TASK STATEMENT:
Please retype the records below exactly, from the first line through the line containing "că $\rang(AB)=\rang B$.", and leave out any pictures.

STORED DATA:
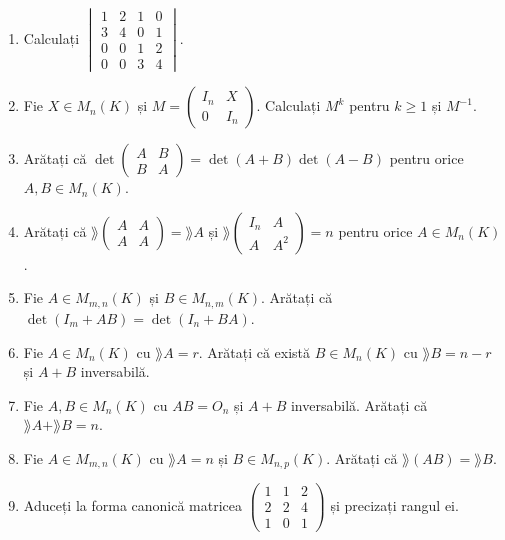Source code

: \begin{enumerate}[label=\textbf{\arabic*.},leftmargin=*]
\item Calculați $\begin{vmatrix}1&2&1&0\\3&4&0&1\\0&0&1&2\\0&0&3&4\end{vmatrix}$.
\item Fie $X\in M_n(K)$ și $M=\begin{pmatrix}I_n&X\\0&I_n\end{pmatrix}$. Calculați $M^k$ pentru $k\ge1$ și $M^{-1}$.
\item Arătați că $\det\begin{pmatrix}A&B\\B&A\end{pmatrix}=\det(A+B)\det(A-B)$ pentru orice $A,B\in M_n(K)$.
\item Arătați că $\rang\begin{pmatrix}A&A\\A&A\end{pmatrix}=\rang A$ și $\rang\begin{pmatrix}I_n&A\\A&A^2\end{pmatrix}=n$ pentru orice $A\in M_n(K)$.
\item Fie $A\in M_{m,n}(K)$ și $B\in M_{n,m}(K)$. Arătați că $\det(I_m+AB)=\det(I_n+BA)$.
\item Fie $A\in M_n(K)$ cu $\rang A=r$. Arătați că există $B\in M_n(K)$ cu $\rang B=n-r$ și $A+B$ inversabilă.
\item Fie $A,B\in M_n(K)$ cu $AB=O_n$ și $A+B$ inversabilă. Arătați că $\rang A+\rang B=n$.
\item Fie $A\in M_{m,n}(K)$ cu $\rang A=n$ și $B\in M_{n,p}(K)$. Arătați că $\rang(AB)=\rang B$.
\item Aduceți la forma canonică matricea $\begin{pmatrix}1&1&2\\2&2&4\\1&0&1\end{pmatrix}$ și precizați rangul ei.
\end{enumerate}

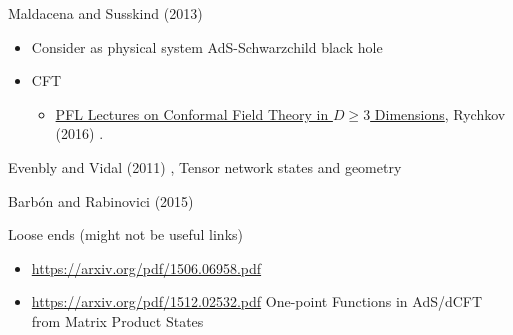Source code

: \documentclass[10pt, twoside]{amsart}
\begin{document}
\begin{multicols*}{2}
Maldacena and Susskind (2013) \cite{MaSu2013}  


\begin{itemize}
\item Consider as physical system AdS-Schwarzchild black hole   
\item CFT 
\begin{itemize}
\item \href{https://arxiv.org/pdf/1601.05000.pdf}{PFL Lectures on Conformal Field Theory in $D\geq 3$ Dimensions}, Rychkov (2016) \cite{Rych2016}.  
\end{itemize}
\end{itemize}


Evenbly and Vidal (2011) \cite{EvVi2011}, Tensor network states and geometry

Barb\'{o}n and Rabinovici (2015) \cite{BaRa2015}  

Loose ends (might not be useful links)
\begin{itemize}
\item \url{https://arxiv.org/pdf/1506.06958.pdf}
\item \url{https://arxiv.org/pdf/1512.02532.pdf} One-point Functions in AdS/dCFT from Matrix Product States
\end{itemize}

\end{multicols*}
\end{document}
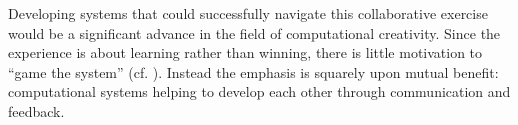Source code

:   Developing systems that could successfully navigate this
  collaborative exercise would be a significant advance in the field
  of computational creativity.  Since the experience is about learning
  rather than winning, there is little motivation to ``game the
  system'' (cf. ). Instead the emphasis is
  squarely upon mutual benefit: computational systems helping to
  develop each other through communication and feedback.
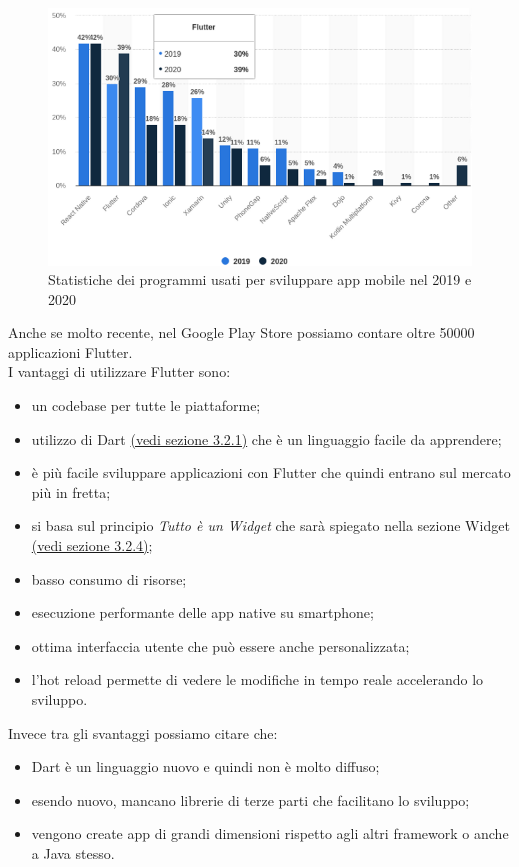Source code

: \begin{figure}[htbp]	
	\centering
	\includegraphics[width=12cm]{immagini/statisticheflutter.png}
	\caption{Statistiche dei programmi usati per sviluppare app mobile nel 2019 e 2020 \cite{stat}}
	\label{fig:Statistiche dei programmi usati per sviluppare app mobile nel 2019 e 2020} 
\end{figure}

\newpage

\noindent Anche se molto recente, nel Google Play Store possiamo contare oltre 50000 applicazioni Flutter.\\
I vantaggi di utilizzare Flutter sono:
\begin{itemize}
	\item un codebase per tutte le piattaforme; 
	\item utilizzo di Dart \hyperref[sec:Dart]{(vedi sezione 3.2.1)} che è un linguaggio facile da apprendere;  
	\item è più facile sviluppare applicazioni con Flutter che quindi entrano sul mercato più in fretta;
	\item si basa sul principio \textit{Tutto è un Widget} che sarà spiegato nella sezione Widget \hyperref[sec:Widget]{(vedi sezione 3.2.4)};
	\item basso consumo di risorse;
	\item esecuzione performante delle app native su smartphone;
	\item ottima interfaccia utente che può essere anche personalizzata;
	\item l’hot reload permette di vedere le modifiche in tempo reale accelerando lo sviluppo.\\
\end{itemize}
Invece tra gli svantaggi possiamo citare che:
\begin{itemize}
	\item Dart è un linguaggio nuovo e quindi non è molto diffuso; 
	\item esendo nuovo, mancano librerie di terze parti che facilitano lo sviluppo;  
	\item vengono create app di grandi dimensioni rispetto agli altri framework o anche a Java stesso.\\
\end{itemize}
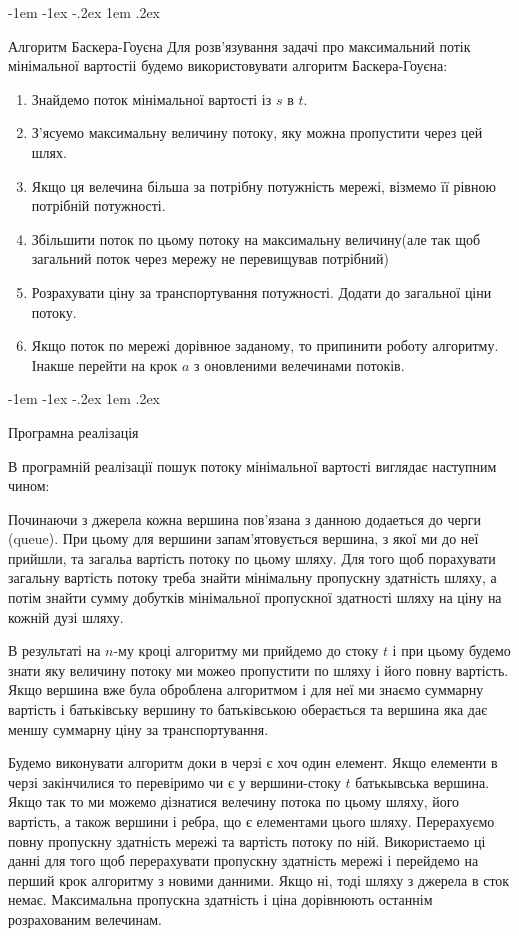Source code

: \documentclass[a4paper,14pt,russian,ukrainian,oneside,final]{extreport}
\makeatletter
\newlength{\fivecharsapprox}
\renewcommand\subsection{%
  \@startsection{subsection}{2}%
    {\fivecharsapprox}%
    {-1em \@plus -1ex \@minus -.2ex}%
    {1em \@plus .2ex}%
    {\raggedright\hyphenpenalty=10000\normalfont\normalsize\bfseries}}
\makeatother
\begin{document}
 

\subsection{Алгоритм Баскера-Гоуєна}
Для розв'язування задачі про максимальний потік мінімальної вартостіі будемо використовувати алгоритм Баскера-Гоуєна:
\begin{enumerate}
\item Знайдемо поток мінімальної вартості із $ s $ в $ t $.
\item З'ясуемо максимальну величину потоку, яку можна пропустити через цей шлях.
\item Якщо ця велечина більша за потрібну потужність мережі, візмемо її рівною потрібній потужності.
\item 	Збільшити поток по цьому потоку на максимальну величину(але так щоб загальний  поток через мережу не перевищував потрібний)
\item 	Розрахувати ціну за транспортування потужності. Додати до загальної ціни потоку.
\item 	Якщо поток по мережі дорівнюе заданому, то припинити роботу алгоритму. Інакше перейти на крок $a$ з оновленими велечинами потоків.
\end{enumerate}

\subsection{Програмна реалізація}

В програмній реалізації пошук потоку мінімальної вартості виглядає наступним чином:

\indent Починаючи з джерела кожна вершина пов'язана з данною додаеться до черги (queue). При цьому для вершини запам'ятовується  вершина, з якої ми до неї прийшли, та загальа вартість потоку по цьому шляху. Для того щоб порахувати загальну вартість потоку треба  знайти мінімальну пропускну здатність шляху, а потім знайти сумму добутків мінімальної пропускної здатності шляху на ціну на кожній дузі шляху.

\indent В результаті на $n$-му кроці алгоритму ми прийдемо до стоку $t$ і при цьому будемо знати яку величину потоку ми можео пропустити по шляху і його повну вартість. Якщо вершина вже була оброблена алгоритмом і для неї ми знаємо суммарну вартість і батьківську вершину то батьківською оберається та вершина яка дає меншу суммарну  ціну за транспортування.

\indent Будемо виконувати алгоритм доки в черзі є хоч один елемент. Якщо елементи в черзі закінчилися то перевіримо чи є у вершини-стоку $t$ батькывська вершина. Якщо так то ми можемо дізнатися велечину потока по цьому шляху, його вартість, а також вершини і ребра, що є елементами цього шляху. Перерахуємо повну пропускну здатність мережі та вартість потоку по ній. Використаемо ці данні для того щоб перерахувати пропускну здатність мережі і перейдемо на перший крок алгоритму з новими данними. Якщо ні, тоді шляху з джерела в сток немає. Максимальна пропускна здатність і ціна дорівнюють останнім розрахованим велечинам.
\end{document}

RESULT OF THE EXERCISE:
Source code

: \begin{enumerate}[label=\textbf{\arabic*.},leftmargin=*]
\item Calculați $\begin{vmatrix}1&2&1&0\\3&4&0&1\\0&0&1&2\\0&0&3&4\end{vmatrix}$.
\item Fie $X\in M_n(K)$ și $M=\begin{pmatrix}I_n&X\\0&I_n\end{pmatrix}$. Calculați $M^k$ pentru $k\ge1$ și $M^{-1}$.
\item Arătați că $\det\begin{pmatrix}A&B\\B&A\end{pmatrix}=\det(A+B)\det(A-B)$ pentru orice $A,B\in M_n(K)$.
\item Arătați că $\rang\begin{pmatrix}A&A\\A&A\end{pmatrix}=\rang A$ și $\rang\begin{pmatrix}I_n&A\\A&A^2\end{pmatrix}=n$ pentru orice $A\in M_n(K)$.
\item Fie $A\in M_{m,n}(K)$ și $B\in M_{n,m}(K)$. Arătați că $\det(I_m+AB)=\det(I_n+BA)$.
\item Fie $A\in M_n(K)$ cu $\rang A=r$. Arătați că există $B\in M_n(K)$ cu $\rang B=n-r$ și $A+B$ inversabilă.
\item Fie $A,B\in M_n(K)$ cu $AB=O_n$ și $A+B$ inversabilă. Arătați că $\rang A+\rang B=n$.
\item Fie $A\in M_{m,n}(K)$ cu $\rang A=n$ și $B\in M_{n,p}(K)$. Arătați că $\rang(AB)=\rang B$.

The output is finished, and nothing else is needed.